I magnetometri sono strumenti fondamentali in numerosi ambiti scientifici e tecnologici. In medicina permettono, ad esempio, di analizzare l’attività del cervello attraverso la magnetoencefalografia e quella del cuore mediante la magnetocardiografia. Sono inoltre indispensabili nello studio di nuovi materiali, nelle missioni spaziali, nei sistemi di geolocalizzazione e nella navigazione. In quest’ultimo campo, possono persino rappresentare un’alternativa ai sistemi basati sul GPS, sfruttando le mappe delle anomalie magnetiche presenti nella crosta terrestre.
Nonostante la loro importanza, i magnetometri di alta precisione oggi disponibili presentano limiti significativi: sono spesso ingombranti e pesanti – con masse che vanno da alcune centinaia di grammi fino a diversi chilogrammi – e richiedono condizioni operative estreme, come temperature prossime allo zero assoluto (fino a −273 °C). Caratteristiche che ne rendono complesso l’impiego in molte applicazioni pratiche.
La ricerca pubblicata su Optica propone una soluzione innovativa a questi problemi, basata sull’utilizzo di materiali magneto-ottici. In questi materiali, le proprietà ottiche cambiano in presenza di un campo magnetico esterno e, soprattutto, tali effetti sono osservabili anche a temperatura ambiente, senza la necessità di particolari condizioni operative.
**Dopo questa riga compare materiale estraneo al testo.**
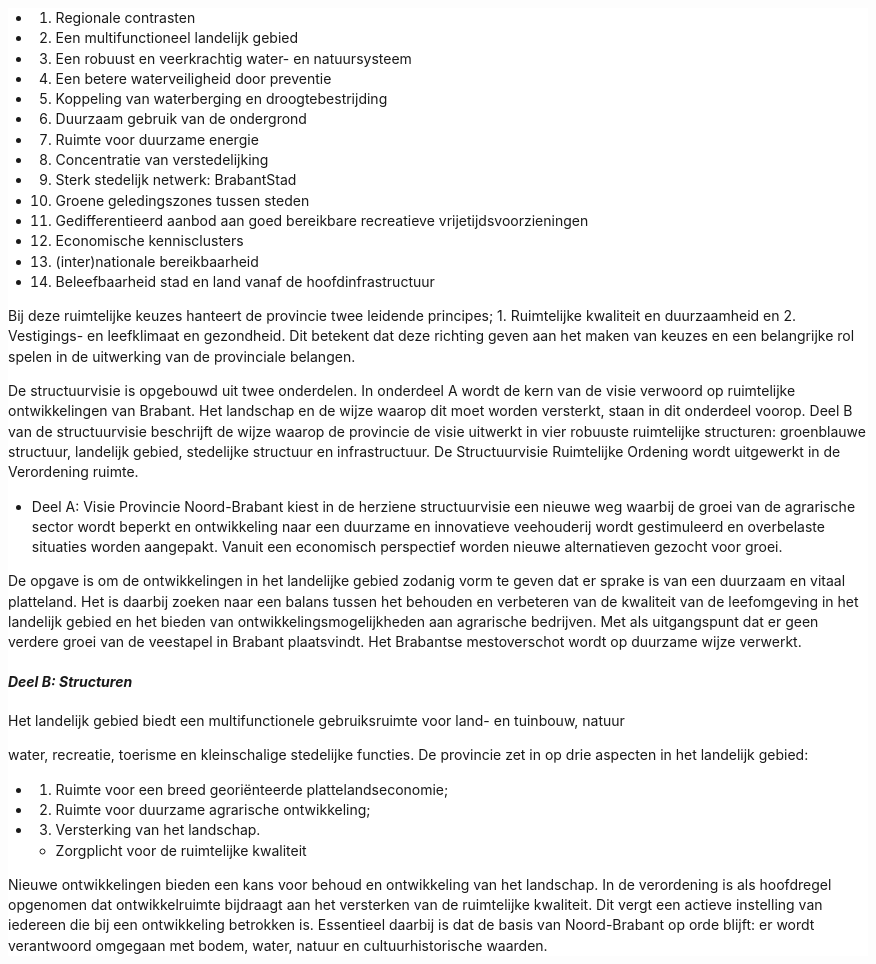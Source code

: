 - 1. Regionale contrasten
- 2. Een multifunctioneel landelijk gebied
- 3. Een robuust en veerkrachtig water- en natuursysteem
- 4. Een betere waterveiligheid door preventie
- 5. Koppeling van waterberging en droogtebestrijding
- 6. Duurzaam gebruik van de ondergrond
- 7. Ruimte voor duurzame energie
- 8. Concentratie van verstedelijking
- 9. Sterk stedelijk netwerk: BrabantStad
- 10. Groene geledingszones tussen steden
- 11. Gedifferentieerd aanbod aan goed bereikbare recreatieve vrijetijdsvoorzieningen
- 12. Economische kennisclusters
- 13. (inter)nationale bereikbaarheid
- 14. Beleefbaarheid stad en land vanaf de hoofdinfrastructuur

Bij deze ruimtelijke keuzes hanteert de provincie twee leidende principes; 1. Ruimtelijke kwaliteit en duurzaamheid en 2. Vestigings- en leefklimaat en gezondheid. Dit betekent dat deze richting geven aan het maken van keuzes en een belangrijke rol spelen in de uitwerking van de provinciale belangen.

De structuurvisie is opgebouwd uit twee onderdelen. In onderdeel A wordt de kern van de visie verwoord op ruimtelijke ontwikkelingen van Brabant. Het landschap en de wijze waarop dit moet worden versterkt, staan in dit onderdeel voorop. Deel B van de structuurvisie beschrijft de wijze waarop de provincie de visie uitwerkt in vier robuuste ruimtelijke structuren: groenblauwe structuur, landelijk gebied, stedelijke structuur en infrastructuur. De Structuurvisie Ruimtelijke Ordening wordt uitgewerkt in de Verordening ruimte.

- Deel A: Visie
Provincie Noord-Brabant kiest in de herziene structuurvisie een nieuwe weg waarbij de groei van de agrarische sector wordt beperkt en ontwikkeling naar een duurzame en innovatieve veehouderij wordt gestimuleerd en overbelaste situaties worden aangepakt. Vanuit een economisch perspectief worden nieuwe alternatieven gezocht voor groei.

De opgave is om de ontwikkelingen in het landelijke gebied zodanig vorm te geven dat er sprake is van een duurzaam en vitaal platteland. Het is daarbij zoeken naar een balans tussen het behouden en verbeteren van de kwaliteit van de leefomgeving in het landelijk gebied en het bieden van ontwikkelingsmogelijkheden aan agrarische bedrijven. Met als uitgangspunt dat er geen verdere groei van de veestapel in Brabant plaatsvindt. Het Brabantse mestoverschot wordt op duurzame wijze verwerkt.

#### *Deel B: Structuren*

Het landelijk gebied biedt een multifunctionele gebruiksruimte voor land- en tuinbouw, natuur

water, recreatie, toerisme en kleinschalige stedelijke functies. De provincie zet in op drie aspecten in het landelijk gebied:

- 1. Ruimte voor een breed georiënteerde plattelandseconomie;
- 2. Ruimte voor duurzame agrarische ontwikkeling;
- 3. Versterking van het landschap.
	- Zorgplicht voor de ruimtelijke kwaliteit

Nieuwe ontwikkelingen bieden een kans voor behoud en ontwikkeling van het landschap. In de verordening is als hoofdregel opgenomen dat ontwikkelruimte bijdraagt aan het versterken van de ruimtelijke kwaliteit. Dit vergt een actieve instelling van iedereen die bij een ontwikkeling betrokken is. Essentieel daarbij is dat de basis van Noord-Brabant op orde blijft: er wordt verantwoord omgegaan met bodem, water, natuur en cultuurhistorische waarden.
Integrando questi materiali in un dispositivo ottico di pochi millimetri quadrati e dal peso di pochi grammi, i ricercatori hanno dimostrato la possibilità di misurare campi magnetici su un intervallo estremamente ampio.
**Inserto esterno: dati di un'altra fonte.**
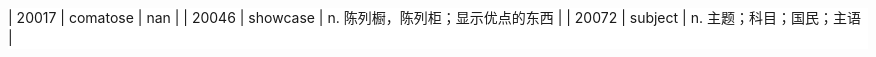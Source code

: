 | 20017 | comatose | nan |
| 20046 | showcase | n. 陈列橱，陈列柜；显示优点的东西 |
| 20072 | subject | n. 主题；科目；国民；主语 |
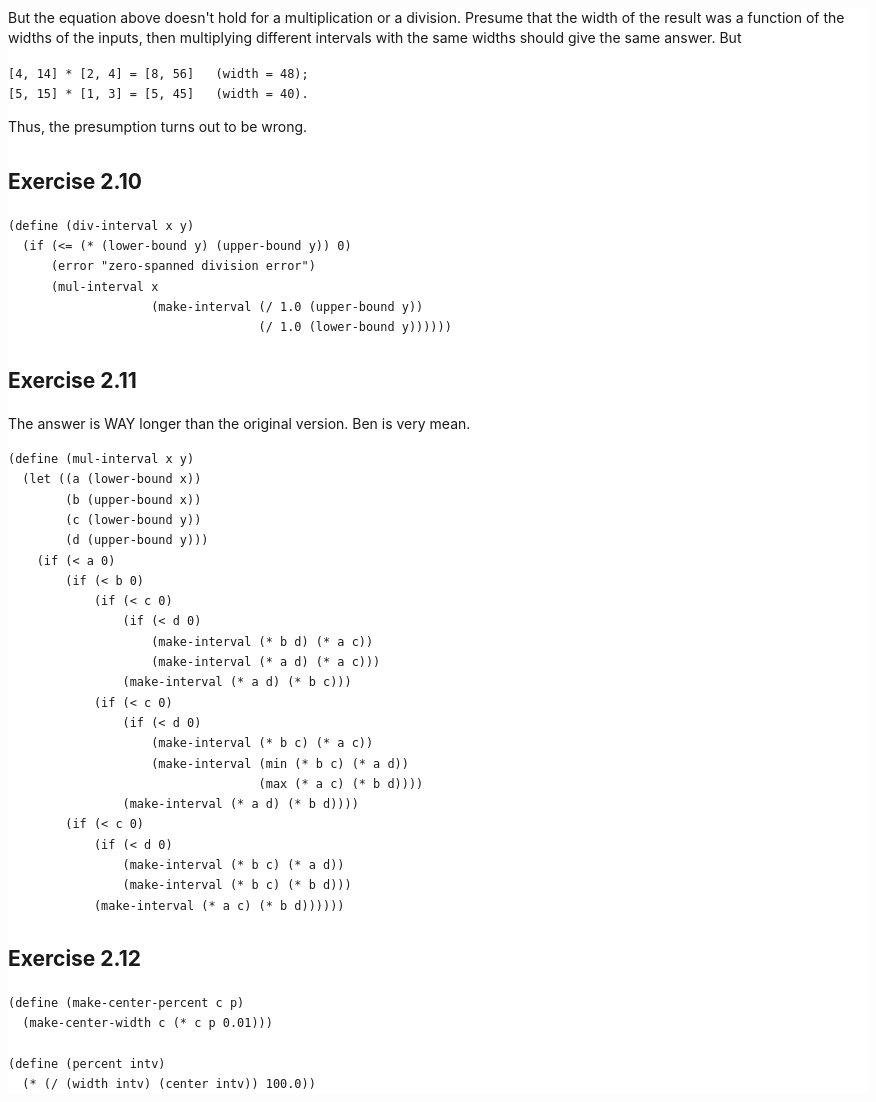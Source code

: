 But the equation above doesn't hold for a multiplication or a division. Presume that the width of the result was a function of the widths of the inputs, then multiplying different intervals with the same widths should give the same answer. But

    [4, 14] * [2, 4] = [8, 56]   (width = 48);
    [5, 15] * [1, 3] = [5, 45]   (width = 40).

Thus, the presumption turns out to be wrong.

## Exercise 2.10

    (define (div-interval x y)
      (if (<= (* (lower-bound y) (upper-bound y)) 0)
          (error "zero-spanned division error")
          (mul-interval x
                        (make-interval (/ 1.0 (upper-bound y))
                                       (/ 1.0 (lower-bound y))))))

## Exercise 2.11

The answer is WAY longer than the original version. Ben is very mean.

    (define (mul-interval x y)
      (let ((a (lower-bound x))
            (b (upper-bound x))
            (c (lower-bound y))
            (d (upper-bound y)))
        (if (< a 0)
            (if (< b 0)
                (if (< c 0)
                    (if (< d 0)
                        (make-interval (* b d) (* a c))
                        (make-interval (* a d) (* a c)))
                    (make-interval (* a d) (* b c)))
                (if (< c 0)
                    (if (< d 0)
                        (make-interval (* b c) (* a c))
                        (make-interval (min (* b c) (* a d))
                                       (max (* a c) (* b d))))
                    (make-interval (* a d) (* b d))))
            (if (< c 0)
                (if (< d 0)
                    (make-interval (* b c) (* a d))
                    (make-interval (* b c) (* b d)))
                (make-interval (* a c) (* b d))))))

## Exercise 2.12

    (define (make-center-percent c p)
      (make-center-width c (* c p 0.01)))
    
    (define (percent intv)
      (* (/ (width intv) (center intv)) 100.0))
A spiegare la portata dei risultati è il professor Paolo Pintus, del dipartimento di Fisica dell’Università di Cagliari e primo autore dello studio:
Per fare un paragone, si pensi al campo magnetico terrestre, la cui intensità è di circa 5 microtesla. Con questo magnetometro possiamo misurare campi magnetici fino a 100.000 volte più deboli e fino a 1.000 volte più intensi, utilizzando un dispositivo piccolo, leggero e perfettamente funzionante a temperatura ambiente.
I vantaggi della nuova tecnologia sono molteplici. In sintesi, la soluzione che abbiamo proposto offre numerosi benefici in termini di ingombro, peso e consumo di potenza – prosegue Pintus – e potrebbe trovare applicazione in ambito medico, nei sistemi spaziali e nei sistemi di navigazione dei droni, dove la riduzione del peso è un requisito fondamentale.

Lo studio apre così la strada a una nuova generazione di sensori magnetici, più accessibili e versatili, capaci di portare la misura dei campi magnetici fuori dai laboratori specializzati e dentro applicazioni concrete, quotidiane e ad alto impatto tecnologico.